Various interests seeking to replicate the U.S. Free Trade Agreement (FTA) model for foreign investor protections and investor-state dispute resolution in the Trans-Pacific Partnership (TPP) have sought to rebut arguments in our July 19 memo, “CAFTA Investor-State Ruling: Annex on Minimum Standard of Treatment, Proposed for TPP, Proves Insufficient as Tribunal Ignores Customary International Law Standard, Applies MST Definition from Past NAFTA Award to Rule against Guatemala.” The crux of the rebuttal is that we erred by claiming that the tribunal in the Railroad Development Corporation (RDC) v. Guatemala case pronounced that Customary International Law (CIL) is not the basis for interpreting the Minimum Standard of Treatment (MST) and related Fair and Equitable Treatment (FET) provisions in the Central America Free Trade Agreement (CAFTA). We made no such claim.

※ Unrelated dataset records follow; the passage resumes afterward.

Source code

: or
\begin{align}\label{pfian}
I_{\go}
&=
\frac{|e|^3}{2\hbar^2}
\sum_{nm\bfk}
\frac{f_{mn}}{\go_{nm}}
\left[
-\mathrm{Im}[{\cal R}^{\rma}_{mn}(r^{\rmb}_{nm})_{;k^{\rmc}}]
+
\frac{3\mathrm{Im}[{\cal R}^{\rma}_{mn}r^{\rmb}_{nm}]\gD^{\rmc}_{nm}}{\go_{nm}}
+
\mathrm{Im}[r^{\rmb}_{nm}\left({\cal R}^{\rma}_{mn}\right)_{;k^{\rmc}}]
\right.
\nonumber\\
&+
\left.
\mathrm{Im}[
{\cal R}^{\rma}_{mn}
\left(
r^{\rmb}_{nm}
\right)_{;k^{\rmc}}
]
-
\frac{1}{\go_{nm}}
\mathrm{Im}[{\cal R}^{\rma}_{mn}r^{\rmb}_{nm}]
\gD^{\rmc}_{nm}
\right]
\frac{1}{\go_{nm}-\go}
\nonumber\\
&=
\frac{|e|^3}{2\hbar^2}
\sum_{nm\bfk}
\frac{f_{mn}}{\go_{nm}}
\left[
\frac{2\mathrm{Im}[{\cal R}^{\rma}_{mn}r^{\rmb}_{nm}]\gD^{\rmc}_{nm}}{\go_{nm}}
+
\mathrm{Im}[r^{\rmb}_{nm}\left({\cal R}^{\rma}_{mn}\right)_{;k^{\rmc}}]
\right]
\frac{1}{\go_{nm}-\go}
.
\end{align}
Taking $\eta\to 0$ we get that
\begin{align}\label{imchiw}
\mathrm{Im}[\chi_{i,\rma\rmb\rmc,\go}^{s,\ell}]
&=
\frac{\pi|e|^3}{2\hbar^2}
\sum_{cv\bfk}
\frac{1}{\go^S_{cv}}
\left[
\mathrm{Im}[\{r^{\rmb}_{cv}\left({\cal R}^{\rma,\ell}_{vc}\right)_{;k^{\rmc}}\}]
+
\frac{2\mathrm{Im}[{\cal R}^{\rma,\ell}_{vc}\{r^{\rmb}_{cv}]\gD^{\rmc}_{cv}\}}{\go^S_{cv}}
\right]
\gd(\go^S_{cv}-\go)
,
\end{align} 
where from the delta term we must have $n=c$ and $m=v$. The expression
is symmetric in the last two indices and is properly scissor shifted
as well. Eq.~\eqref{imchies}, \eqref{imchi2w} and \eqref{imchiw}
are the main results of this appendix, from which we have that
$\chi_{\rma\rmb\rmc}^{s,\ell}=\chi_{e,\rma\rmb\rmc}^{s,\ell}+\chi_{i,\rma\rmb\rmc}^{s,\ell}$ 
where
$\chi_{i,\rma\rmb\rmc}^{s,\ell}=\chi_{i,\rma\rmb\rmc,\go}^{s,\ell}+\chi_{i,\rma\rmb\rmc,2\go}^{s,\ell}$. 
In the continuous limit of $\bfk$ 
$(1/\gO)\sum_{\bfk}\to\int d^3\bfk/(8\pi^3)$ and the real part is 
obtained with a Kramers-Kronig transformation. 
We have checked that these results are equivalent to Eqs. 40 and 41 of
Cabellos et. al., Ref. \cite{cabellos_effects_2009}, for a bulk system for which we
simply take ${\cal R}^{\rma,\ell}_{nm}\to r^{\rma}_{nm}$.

Rather, what we said, which is accurate, is that the tribunal:
• rejected the view of four CAFTA signatory States contained in submissions that the relevant CIL
analysis of the MST standard must be based on State practice,

• imposed its own notion of the appropriate CIL analysis and what comprises CIL and thus imported
an MST standard fabricated by a tribunal in the North American Free Trade Agreement (NAFTA)
Waste Management II case,
• used this arbitrary MST interpretation to rule against Guatemala,
• and did so despite CAFTA’s CIL Annex 10-B, which the Office of the U.S. Trade Representative (USTR) has claimed foreclosed the problem of tribunals extending beyond CIL to create their own imaginative interpretations of MST obligations and impose them on signatory States.